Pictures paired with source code
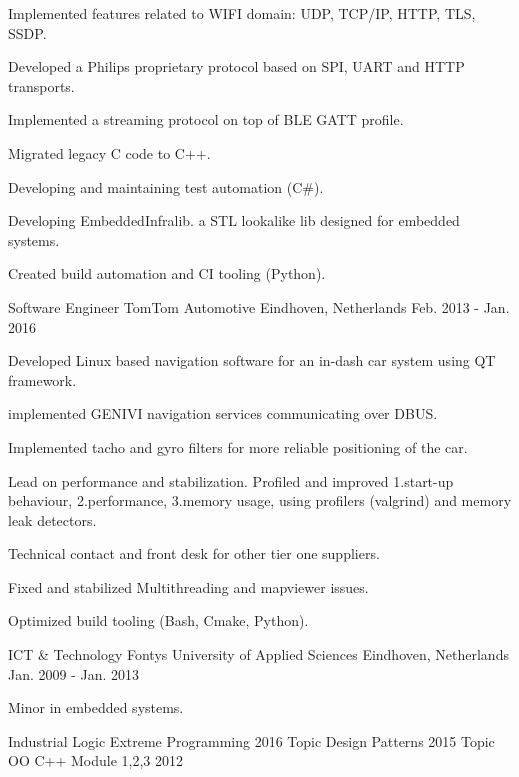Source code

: \begin{cventries}
{\begin{cvitems}
        \item {Implemented features related to WIFI domain: UDP, TCP/IP, HTTP, TLS, SSDP.}
        \item {Developed a Philips proprietary protocol based on SPI, UART and HTTP transports.}
        \item {Implemented a streaming protocol on top of BLE GATT profile.}
        \item {Migrated legacy C code to C++.}
        \item {Developing and maintaining test automation (C\#).}
        \item {Developing EmbeddedInfralib. a STL lookalike lib designed for embedded systems.}
        \item {Created build automation and CI tooling (Python).}
      \end{cvitems}
    }
  \cventry
    {Software Engineer}
    {TomTom Automotive}
    {Eindhoven, Netherlands}
    {Feb. 2013 - Jan. 2016}
    {
      \begin{cvitems}
        \item {Developed Linux based navigation software for an in-dash car system using QT framework.}
        \item{implemented GENIVI navigation services communicating over DBUS.}
        \item {Implemented tacho and gyro filters for more reliable positioning of the car. }
        \item {Lead on performance and stabilization. Profiled and improved 1.start-up behaviour, 2.performance, 3.memory usage, using profilers (valgrind) and memory leak detectors.}
        \item {Technical contact and front desk for other tier one suppliers.}
        \item {Fixed and stabilized Multithreading and mapviewer issues.}
        \item {Optimized build tooling (Bash, Cmake, Python).}
      \end{cvitems}
    }
\end{cventries}
\newpage


\begin{cventries}
  \cventry
    {ICT \& Technology}
    {Fontys University of Applied Sciences}
    {Eindhoven, Netherlands}
    {Jan. 2009 - Jan. 2013}
    {
      \begin{cvitems}
        \item {Minor in embedded systems.}
      \end{cvitems}
    }
\end{cventries}
\begin{cventries}
  \cventry
    {Industrial Logic}
    {Extreme Programming}
    {}
    {2016}
    {}
      \cventry
    {Topic}
    {Design Patterns}
    {}
    {2015}
    {}
      \cventry
    {Topic}
    {OO C++ Module 1,2,3}
    {}
    {2012}
    {}
\end{cventries}

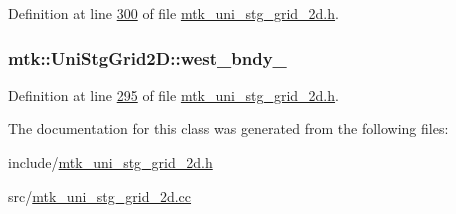 Definition at line \hyperlink{mtk__uni__stg__grid__2d_8h_source_l00300}{300} of file \hyperlink{mtk__uni__stg__grid__2d_8h_source}{mtk\+\_\+uni\+\_\+stg\+\_\+grid\+\_\+2d.\+h}.

\hypertarget{classmtk_1_1UniStgGrid2D_a59c42d8099a017bc8a082fddc1e5606c}{
\subsubsection[{west\+\_\+bndy\+\_\+}]{ mtk\+::\+Uni\+Stg\+Grid2\+D\+::west\+\_\+bndy\+\_\+\hspace{0.3cm}{\ttfamily [private]}}}\label{classmtk_1_1UniStgGrid2D_a59c42d8099a017bc8a082fddc1e5606c}


Definition at line \hyperlink{mtk__uni__stg__grid__2d_8h_source_l00295}{295} of file \hyperlink{mtk__uni__stg__grid__2d_8h_source}{mtk\+\_\+uni\+\_\+stg\+\_\+grid\+\_\+2d.\+h}.



The documentation for this class was generated from the following files\+:\begin{DoxyCompactItemize}
\item 
include/\hyperlink{mtk__uni__stg__grid__2d_8h}{mtk\+\_\+uni\+\_\+stg\+\_\+grid\+\_\+2d.\+h}\item 
src/\hyperlink{mtk__uni__stg__grid__2d_8cc}{mtk\+\_\+uni\+\_\+stg\+\_\+grid\+\_\+2d.\+cc}\end{DoxyCompactItemize}
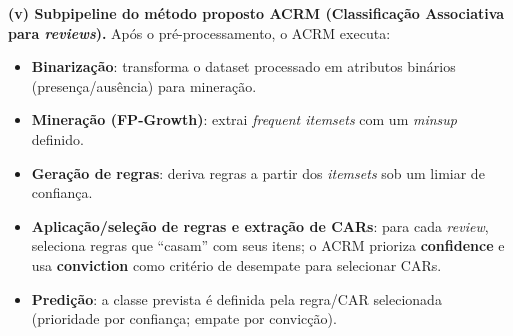 \textbf{(v) Subpipeline do método proposto ACRM (Classificação Associativa para \textit{reviews}).}
Após o pré-processamento, o ACRM executa:
\begin{itemize}
  \item \textbf{Binarização}: transforma o dataset processado em atributos binários (presença/ausência) para mineração.
  \item \textbf{Mineração (FP-Growth)}: extrai \textit{frequent itemsets} com um \textit{minsup} definido.
  \item \textbf{Geração de regras}: deriva regras a partir dos \textit{itemsets} sob um limiar de confiança.
  \item \textbf{Aplicação/seleção de regras e extração de CARs}: para cada \textit{review}, seleciona regras que “casam” com seus itens; o ACRM prioriza \textbf{confidence} e usa \textbf{conviction} como critério de desempate para selecionar CARs.
  \item \textbf{Predição}: a classe prevista é definida pela regra/CAR selecionada (prioridade por confiança; empate por convicção).
\end{itemize}



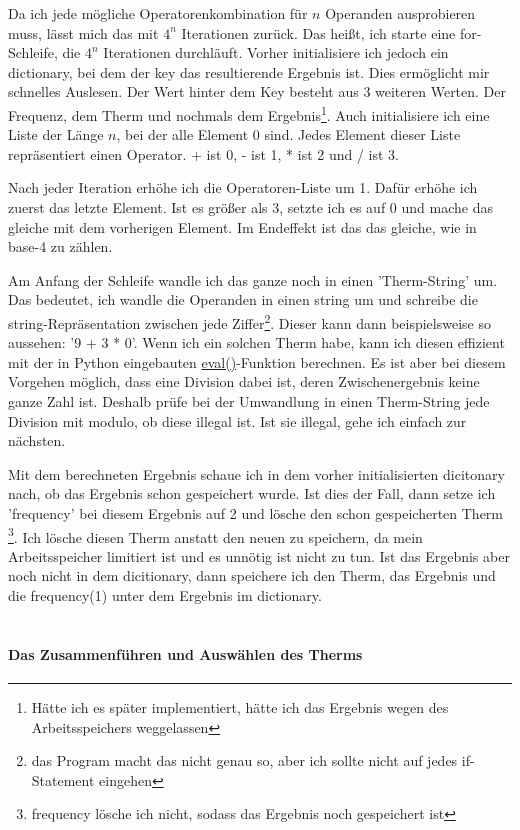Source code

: \documentclass[a4paper,10pt,ngerman]{scrartcl}
\begin{document}
Da ich jede mögliche Operatorenkombination für $n$ Operanden ausprobieren muss, lässt mich das mit $4^{n}$ Iterationen zurück. Das heißt, ich starte eine for-Schleife, die $4^{n}$ Iterationen durchläuft. Vorher initialisiere ich jedoch ein dictionary, bei dem der key das resultierende Ergebnis ist. Dies ermöglicht mir schnelles Auslesen. Der Wert hinter dem Key besteht aus 3 weiteren Werten. Der Frequenz, dem Therm und nochmals dem Ergebnis\footnote{Hätte ich es später implementiert, hätte ich das Ergebnis wegen des Arbeitsspeichers weggelassen}. Auch initialisiere ich eine Liste der Länge $n$, bei der alle Element 0 sind. Jedes Element dieser Liste repräsentiert einen Operator. + ist 0, - ist 1, * ist 2 und / ist 3.

Nach jeder Iteration erhöhe ich die Operatoren-Liste um 1. Dafür erhöhe ich zuerst das letzte Element. Ist es größer als 3, setzte ich es auf 0 und mache das gleiche mit dem vorherigen Element. Im Endeffekt ist das das gleiche, wie in base-4 zu zählen.

Am Anfang der Schleife wandle ich das ganze noch in einen 'Therm-String' um. Das bedeutet, ich wandle die Operanden in einen string um und schreibe die string-Repräsentation zwischen jede Ziffer\footnote{das Program macht das nicht genau so, aber ich sollte nicht auf jedes if-Statement eingehen}. Dieser kann dann beispielsweise so aussehen: '9 + 3 * 0'. Wenn ich ein solchen Therm habe, kann ich diesen effizient mit der in Python eingebauten \href{https://www.w3schools.com/python/ref_func_eval.asp}{eval()}-Funktion berechnen. Es ist aber bei diesem Vorgehen möglich, dass eine Division dabei ist, deren Zwischenergebnis keine ganze Zahl ist. Deshalb prüfe bei der Umwandlung in einen Therm-String jede Division mit modulo, ob diese illegal ist. Ist sie illegal, gehe ich einfach zur nächsten.

Mit dem berechneten Ergebnis schaue ich in dem vorher initialisierten dicitonary nach, ob das Ergebnis schon gespeichert wurde. Ist dies der Fall, dann setze ich 'frequency' bei diesem Ergebnis auf 2 und lösche den schon gespeicherten Therm \footnote{frequency lösche ich nicht, sodass das Ergebnis noch gespeichert ist}. Ich lösche diesen Therm anstatt den neuen zu speichern, da mein Arbeitsspeicher limitiert ist und es unnötig ist nicht zu tun. Ist das Ergebnis aber noch nicht in dem dicitionary, dann speichere ich den Therm, das Ergebnis und die frequency(1) unter dem Ergebnis im dictionary.
\\
\\
\paragraph{Das Zusammenführen und Auswählen des Therms}
\end{document}

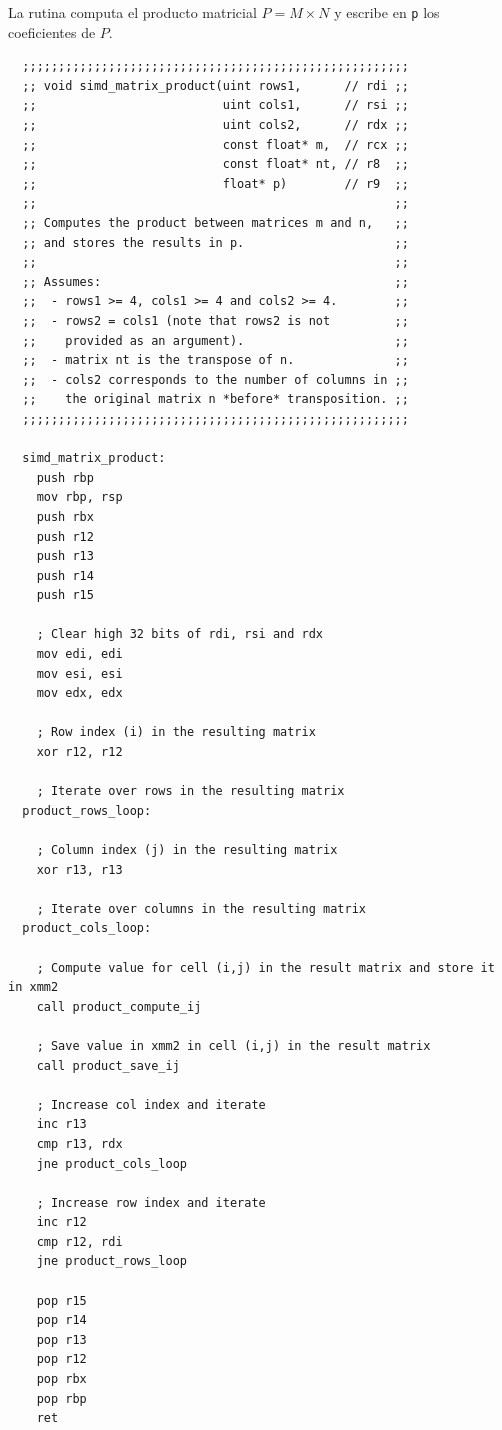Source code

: \documentclass[a4paper, 10pt, twoside]{article}
\newcommand{\cc}[1]{\texttt{#1}}
\begin{document}
La rutina computa el producto matricial $P = M \times N$ y escribe en \cc{p}
los coeficientes de $P$.

\begin{verbatim}
  ;;;;;;;;;;;;;;;;;;;;;;;;;;;;;;;;;;;;;;;;;;;;;;;;;;;;;;
  ;; void simd_matrix_product(uint rows1,      // rdi ;;
  ;;                          uint cols1,      // rsi ;;
  ;;                          uint cols2,      // rdx ;;
  ;;                          const float* m,  // rcx ;;
  ;;                          const float* nt, // r8  ;;
  ;;                          float* p)        // r9  ;;
  ;;                                                  ;;
  ;; Computes the product between matrices m and n,   ;;
  ;; and stores the results in p.                     ;;
  ;;                                                  ;;
  ;; Assumes:                                         ;;
  ;;  - rows1 >= 4, cols1 >= 4 and cols2 >= 4.        ;;
  ;;  - rows2 = cols1 (note that rows2 is not         ;;
  ;;    provided as an argument).                     ;;
  ;;  - matrix nt is the transpose of n.              ;;
  ;;  - cols2 corresponds to the number of columns in ;;
  ;;    the original matrix n *before* transposition. ;;
  ;;;;;;;;;;;;;;;;;;;;;;;;;;;;;;;;;;;;;;;;;;;;;;;;;;;;;;

  simd_matrix_product:
    push rbp
    mov rbp, rsp
    push rbx
    push r12
    push r13
    push r14
    push r15

    ; Clear high 32 bits of rdi, rsi and rdx
    mov edi, edi
    mov esi, esi
    mov edx, edx

    ; Row index (i) in the resulting matrix
    xor r12, r12

    ; Iterate over rows in the resulting matrix
  product_rows_loop:

    ; Column index (j) in the resulting matrix
    xor r13, r13

    ; Iterate over columns in the resulting matrix
  product_cols_loop:

    ; Compute value for cell (i,j) in the result matrix and store it in xmm2
    call product_compute_ij

    ; Save value in xmm2 in cell (i,j) in the result matrix
    call product_save_ij

    ; Increase col index and iterate
    inc r13
    cmp r13, rdx
    jne product_cols_loop

    ; Increase row index and iterate
    inc r12
    cmp r12, rdi
    jne product_rows_loop

    pop r15
    pop r14
    pop r13
    pop r12
    pop rbx
    pop rbp
    ret
\end{verbatim}
\end{document}
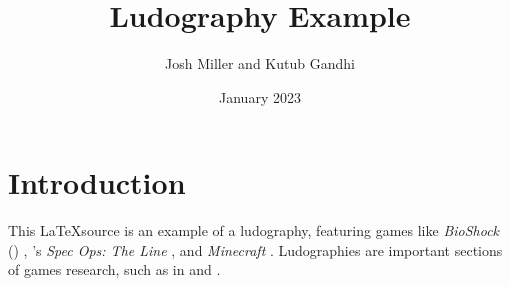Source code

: \documentclass[sigconf]{acmart}
\title{Ludography Example}
\author{Josh Miller and Kutub Gandhi}
\date{January 2023}
\newcommand{\citegameprefix}{G}
\begin{document}
\maketitle

\section{Introduction}

This \LaTeX source is an example of a ludography, featuring games like \emph{BioShock} (\citeyear{bioshock}) , \citeauthor{specops}'s  \emph{Spec Ops: The Line} , and \emph{Minecraft} . Ludographies are important sections of games research, such as in \cite{gandhi_philosophy_2022} and \cite{poretski2022press}.



\renewcommand{\bibnumfmt}[1]{[\citegameprefix#1]}%

\renewcommand{\bibnumfmt}[1]{[#1]}%


\end{document}
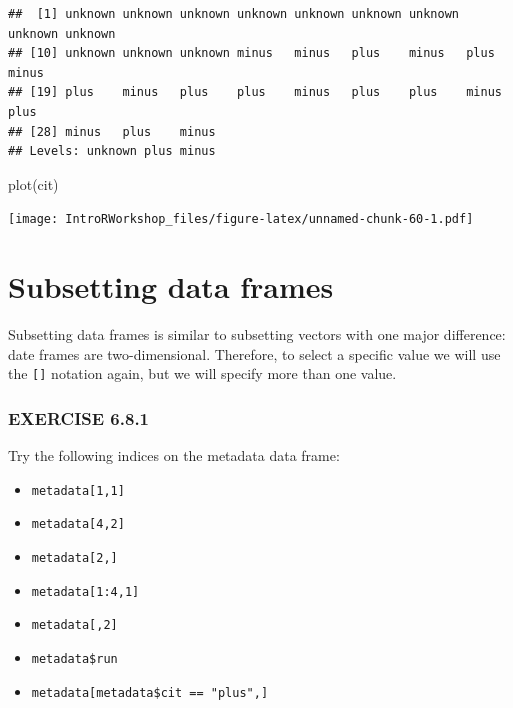 \documentclass[
]{book}
\newenvironment{Shaded}{\begin{snugshade}}{\end{snugshade}}
\newcommand{\FunctionTok}[1]{\textcolor[rgb]{0.00,0.00,0.00}{#1}}
\newcommand{\NormalTok}[1]{#1}
\providecommand{\tightlist}{%
  \setlength{\itemsep}{0pt}\setlength{\parskip}{0pt}}
\begin{document}
\begin{verbatim}
##  [1] unknown unknown unknown unknown unknown unknown unknown unknown unknown
## [10] unknown unknown unknown minus   minus   plus    minus   plus    minus  
## [19] plus    minus   plus    plus    minus   plus    plus    minus   plus   
## [28] minus   plus    minus  
## Levels: unknown plus minus
\end{verbatim}

\begin{Shaded}
\begin{Highlighting}[]
\FunctionTok{plot}\NormalTok{(cit)}
\end{Highlighting}
\end{Shaded}

\texttt{[image: IntroRWorkshop\_files/figure-latex/unnamed-chunk-60-1.pdf]}

\hypertarget{subsetting-data-frames}{%
\section{Subsetting data frames}\label{subsetting-data-frames}}

Subsetting data frames is similar to subsetting vectors with one major difference: date frames are two-dimensional. Therefore, to select a specific value we will use the \texttt{{[}{]}} notation again, but we will specify more than one value.

\hypertarget{exercise-6.8.1}{%
\subsubsection*{EXERCISE 6.8.1}\label{exercise-6.8.1}}

Try the following indices on the metadata data frame:

\begin{itemize}
\tightlist
\item
  \texttt{metadata{[}1,1{]}}
\item
  \texttt{metadata{[}4,2{]}}
\item
  \texttt{metadata{[}2,{]}}
\item
  \texttt{metadata{[}1:4,1{]}}
\item
  \texttt{metadata{[},2{]}}
\item
  \texttt{metadata\$run}
\item
  \texttt{metadata{[}metadata\$cit\ ==\ "plus",{]}}
\end{itemize}
\end{document}
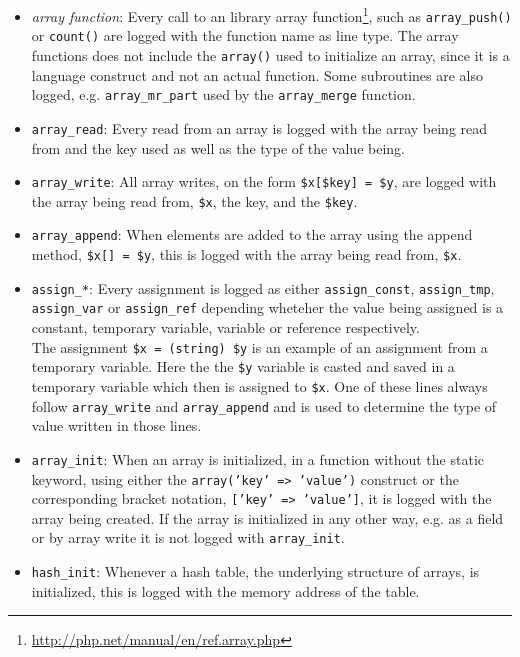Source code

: \begin{itemize}
\item \emph{array function}: Every call to an library array function\footnote{\url{http://php.net/manual/en/ref.array.php}}, such as \texttt{array\_push()} or \texttt{count()} are logged with the function name as line type. The array functions does not include the \texttt{array()} used to initialize an array, since it is a language construct and not an actual function. Some subroutines are also logged, e.g. \texttt{array\_mr\_part} used by the \texttt{array\_merge} function.
\item \texttt{array\_read}: Every read from an array is logged with the array being read from and the key used as well as the type of the value being.
\item \texttt{array\_write}: All array writes, on the form \texttt{\$x[\$key] = \$y}, are logged with the array being read from, \texttt{\$x}, the key, and the \texttt{\$key}. 
\item \texttt{array\_append}: When elements are added to the array using the append method, \texttt{\$x[] = \$y}, this is logged with the array being read from, \texttt{\$x}.
\item \texttt{assign\_*}: Every assignment is logged as either \texttt{assign\_const}, \texttt{assign\_tmp}, \texttt{assign\_var} or \texttt{assign\_ref} depending wheteher the value being assigned is a constant, temporary variable, variable or reference respectively.\\
The assignment \texttt{\$x = (string) \$y} is an example of an assignment from a temporary variable. Here the the \texttt{\$y} variable is casted and saved in a temporary variable which then is assigned to \texttt{\$x}. One of these lines always follow \texttt{array\_write} and \texttt{array\_append} and is used to determine the type of value written in those lines.
\item \texttt{array\_init}: When an array is initialized, in a function without the static keyword, using either the \texttt{array('key' => 'value')} construct or the corresponding bracket notation, \texttt{['key' => 'value']}, it is logged with the array being created. If the array is initialized in any other way, e.g. as a field or by array write it is not logged with \texttt{array\_init}.
\item \texttt{hash\_init}: Whenever a hash table, the underlying structure of arrays, is initialized, this is logged with the memory address of the table.
\end{itemize}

### REQUIREMENT
Repeat, with no pictures, every line from the top of the entries above through the line that has "EmbeddedInfralib. a STL", keeping each one exact.

### RESULT FOR THIS TASK
Source code

: \begin{cventries}
{\begin{cvitems}
        \item {Implemented features related to WIFI domain: UDP, TCP/IP, HTTP, TLS, SSDP.}
        \item {Developed a Philips proprietary protocol based on SPI, UART and HTTP transports.}
        \item {Implemented a streaming protocol on top of BLE GATT profile.}
        \item {Migrated legacy C code to C++.}
        \item {Developing and maintaining test automation (C\#).}
        \item {Developing EmbeddedInfralib. a STL lookalike lib designed for embedded systems.}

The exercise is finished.